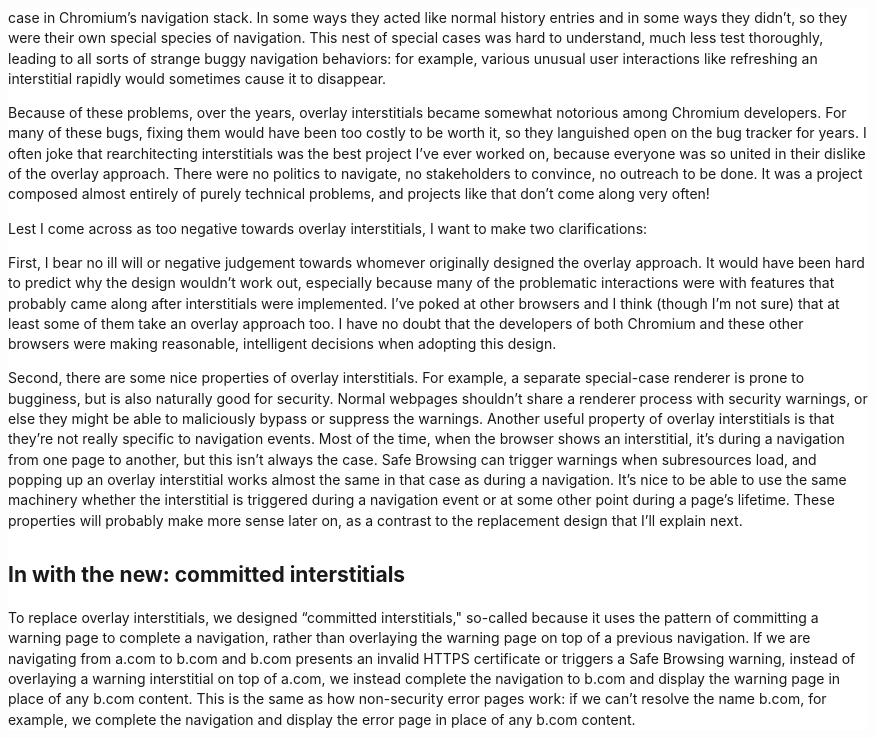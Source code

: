   case in Chromium’s navigation stack. In some ways they acted like normal
  history entries and in some ways they didn’t, so they were their own special
  species of navigation. This nest of special cases was hard to understand, much
  less test thoroughly, leading to all sorts of strange buggy navigation
  behaviors: for example, various unusual user interactions like refreshing an
  interstitial rapidly would sometimes cause it to disappear.

Because of these problems, over the years, overlay interstitials became somewhat
notorious among Chromium developers. For many of these bugs, fixing them would
have been too costly to be worth it, so they languished open on the bug tracker
for years. I often joke that rearchitecting interstitials was the best project
I’ve ever worked on, because everyone was so united in their dislike of the
overlay approach. There were no politics to navigate, no stakeholders to
convince, no outreach to be done. It was a project composed almost entirely of
purely technical problems, and projects like that don’t come along very often!

Lest I come across as too negative towards overlay interstitials, I want to make
two clarifications:
  
First, I bear no ill will or negative judgement towards whomever originally designed
the overlay approach. It would have been hard to predict why the design
wouldn’t work out, especially because many of the problematic interactions
were with features that probably came along after interstitials were
implemented. I’ve poked at other browsers and I think (though I’m not sure)
that at least some of them take an overlay approach too. I have no doubt that
the developers of both Chromium and these other browsers were making
reasonable, intelligent decisions when adopting this design.

Second, there are some nice properties of overlay interstitials. For example, a
separate special-case renderer is prone to bugginess, but is also naturally
good for security. Normal webpages shouldn’t share a renderer process with
security warnings, or else they might be able to maliciously bypass or
suppress the warnings. Another useful property of overlay interstitials is
that they’re not really specific to navigation events. Most of the time, when
the browser shows an interstitial, it’s during a navigation from one page to
another, but this isn’t always the case. Safe Browsing can trigger warnings
when subresources load, and popping up an overlay interstitial works almost
the same in that case as during a navigation. It’s nice to be able to use the
same machinery whether the interstitial is triggered during a navigation event
or at some other point during a page’s lifetime. These properties will
probably make more sense later on, as a contrast to the replacement design
that I’ll explain next.

## In with the new: committed interstitials

To replace overlay interstitials, we designed “committed interstitials,"
so-called because it uses the pattern of committing a warning page to complete a
navigation, rather than overlaying the warning page on top of a previous
navigation. If we are navigating from a.com to b.com and b.com presents an
invalid HTTPS certificate or triggers a Safe Browsing warning, instead of
overlaying a warning interstitial on top of a.com, we instead complete the
navigation to b.com and display the warning page in place of any b.com content.
This is the same as how non-security error pages work: if we can’t resolve the
name b.com, for example, we complete the navigation and display the error page
in place of any b.com content.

#####

[Task details]: In the data above, find the line that contains "To replace overlay" and the line that contains "This is the". Repeat exactly those lines and every line between them, and only those.

[Exercise output]:
To replace overlay interstitials, we designed “committed interstitials,"
so-called because it uses the pattern of committing a warning page to complete a
navigation, rather than overlaying the warning page on top of a previous
navigation. If we are navigating from a.com to b.com and b.com presents an
invalid HTTPS certificate or triggers a Safe Browsing warning, instead of
overlaying a warning interstitial on top of a.com, we instead complete the
navigation to b.com and display the warning page in place of any b.com content.
This is the same as how non-security error pages work: if we can’t resolve the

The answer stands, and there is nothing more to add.